*Supplied data*.
----------------

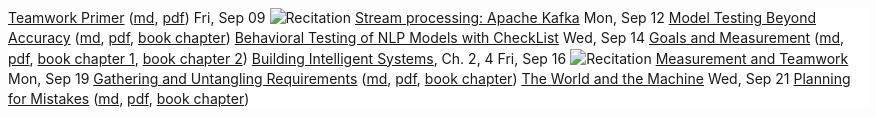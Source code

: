 </tr>
<tr>
<td></td>
<td><a href="https://ckaestne.github.io/seai/F2022/slides/03a_teamwork/teams.html">Teamwork Primer</a> (<a href="https://github.com/ckaestne/seai/blob/F2022/lectures/03a_teamwork/teams.md">md</a>, <a href="https://ckaestne.github.io/seai/F2022/slides/03a_teamwork/teams.pdf">pdf</a>)</td>
<td></td>
<td></td>
</tr>
<tr>
<td>Fri, Sep 09</td>
<td><img src="https://img.shields.io/badge/-rec-yellow.svg" alt="Recitation"> <a href="https://github.com/ckaestne/seai/tree/F2022/recitations/02_kafka">Stream processing: Apache Kafka</a></td>
<td></td>
<td></td>
</tr>
<tr>
<td>Mon, Sep 12</td>
<td><a href="https://ckaestne.github.io/seai/F2022/slides/04_modeltesting/modelquality2.html">Model Testing Beyond Accuracy</a> (<a href="https://github.com/ckaestne/seai/blob/F2022/lectures/04_modeltesting/modelquality2.md">md</a>, <a href="https://ckaestne.github.io/seai/F2022/slides/04_modeltesting/modelquality2.pdf">pdf</a>, <a href="https://ckaestne.medium.com/model-quality-slicing-capabilities-invariants-and-other-testing-strategies-27e456027bd">book chapter</a>)</td>
<td><a href="https://homes.cs.washington.edu/~wtshuang/static/papers/2020-acl-checklist.pdf">Behavioral Testing of NLP Models with CheckList</a></td>
<td></td>
</tr>
<tr>
<td>Wed, Sep 14</td>
<td><a href="https://ckaestne.github.io/seai/F2022/slides/05_goals/goals.html">Goals and Measurement</a> (<a href="https://github.com/ckaestne/seai/blob/F2022/lectures/05_goals/goals.md">md</a>, <a href="https://ckaestne.github.io/seai/F2022/slides/05_goals/goals.pdf">pdf</a>, <a href="https://ckaestne.medium.com/when-to-use-machine-learning-83fe9be1b8e1">book chapter 1</a>, <a href="https://ckaestne.medium.com/setting-and-measuring-goals-for-machine-learning-projects-c887bc6ab9d0">book chapter 2</a>)</td>
<td><a href="https://cmu.primo.exlibrisgroup.com/permalink/01CMU_INST/6lpsnm/alma991019649190004436">Building Intelligent Systems</a>, Ch. 2, 4</td>
<td></td>
</tr>
<tr>
<td>Fri, Sep 16</td>
<td><img src="https://img.shields.io/badge/-rec-yellow.svg" alt="Recitation"> <a href="https://github.com/ckaestne/seai/tree/F2022/recitations/03_measurements_and_teamwork">Measurement and Teamwork</a></td>
<td></td>
<td></td>
</tr>
<tr>
<td>Mon, Sep 19</td>
<td><a href="https://ckaestne.github.io/seai/F2022/slides/06_requirements/requirements.html">Gathering and Untangling Requirements</a> (<a href="https://github.com/ckaestne/seai/blob/F2022/lectures/06_requirements/requirements.md">md</a>, <a href="https://ckaestne.github.io/seai/F2022/slides/06_requirements/requirements.pdf">pdf</a>, <a href="https://ckaestne.medium.com/gathering-requirements-for-ml-enabled-systems-4f0a7a23730f">book chapter</a>)</td>
<td><a href="http://mcs.open.ac.uk/mj665/icse17kn.pdf">The World and the Machine</a></td>
<td></td>
</tr>
<tr>
<td>Wed, Sep 21</td>
<td><a href="https://ckaestne.github.io/seai/F2022/slides/07_mistakes/mistakes.html">Planning for Mistakes</a> (<a href="https://github.com/ckaestne/seai/blob/F2022/lectures/07_mistakes/mistakes.md">md</a>, <a href="https://ckaestne.github.io/seai/F2022/slides/07_mistakes/mistakes.pdf">pdf</a>, <a href="https://ckaestne.medium.com/planning-for-machine-learning-mistakes-2574f4fcf529">book chapter</a>)</td>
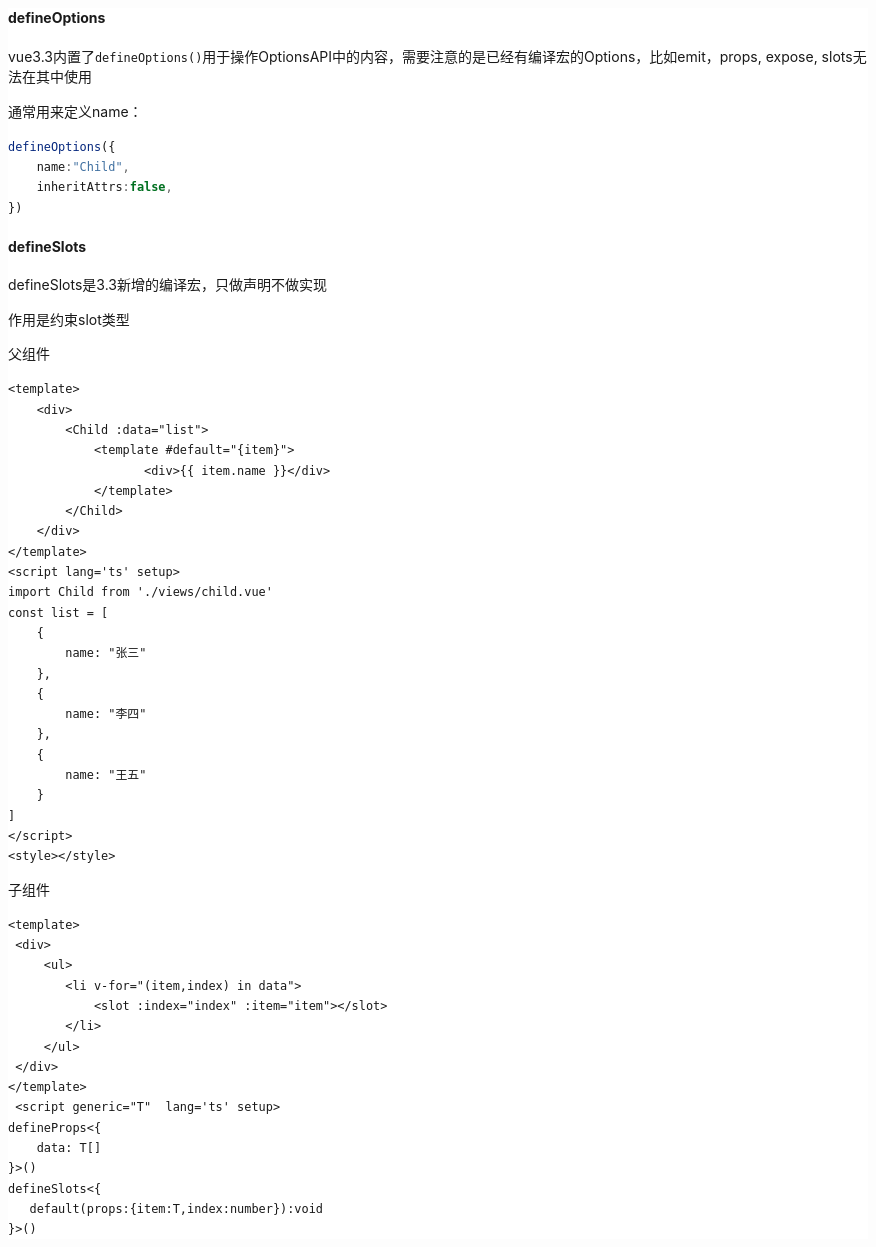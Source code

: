 #### defineOptions

vue3.3内置了`defineOptions()`用于操作OptionsAPI中的内容，需要注意的是已经有编译宏的Options，比如emit，props, expose, slots无法在其中使用

通常用来定义name：

```ts
defineOptions({
    name:"Child",
    inheritAttrs:false,
})
```

#### defineSlots

defineSlots是3.3新增的编译宏，只做声明不做实现

作用是约束slot类型

父组件

```vue
<template>
    <div>
        <Child :data="list">
            <template #default="{item}">
                   <div>{{ item.name }}</div>
            </template>
        </Child>
    </div>
</template>
<script lang='ts' setup>
import Child from './views/child.vue'
const list = [
    {
        name: "张三"
    },
    {
        name: "李四"
    },
    {
        name: "王五"
    }
]
</script>
<style></style>
```

子组件

```vue
<template>
 <div>
     <ul>
        <li v-for="(item,index) in data">
            <slot :index="index" :item="item"></slot>
        </li>
     </ul>
 </div>
</template>
 <script generic="T"  lang='ts' setup>
defineProps<{
    data: T[]
}>()
defineSlots<{
   default(props:{item:T,index:number}):void
}>()
```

----------------

*Task goal*.
Give back exactly the lines above starting at the line where "<td>Mon, Sep 12</td>" appears and ending at the line where "Testing Beyond Accuracy</a>" appears, both included, with no other lines.

*Completed exercise*.
<td>Mon, Sep 12</td>
<td><a href="https://ckaestne.github.io/seai/F2022/slides/04_modeltesting/modelquality2.html">Model Testing Beyond Accuracy</a> (<a href="https://github.com/ckaestne/seai/blob/F2022/lectures/04_modeltesting/modelquality2.md">md</a>, <a href="https://ckaestne.github.io/seai/F2022/slides/04_modeltesting/modelquality2.pdf">pdf</a>, <a href="https://ckaestne.medium.com/model-quality-slicing-capabilities-invariants-and-other-testing-strategies-27e456027bd">book chapter</a>)</td>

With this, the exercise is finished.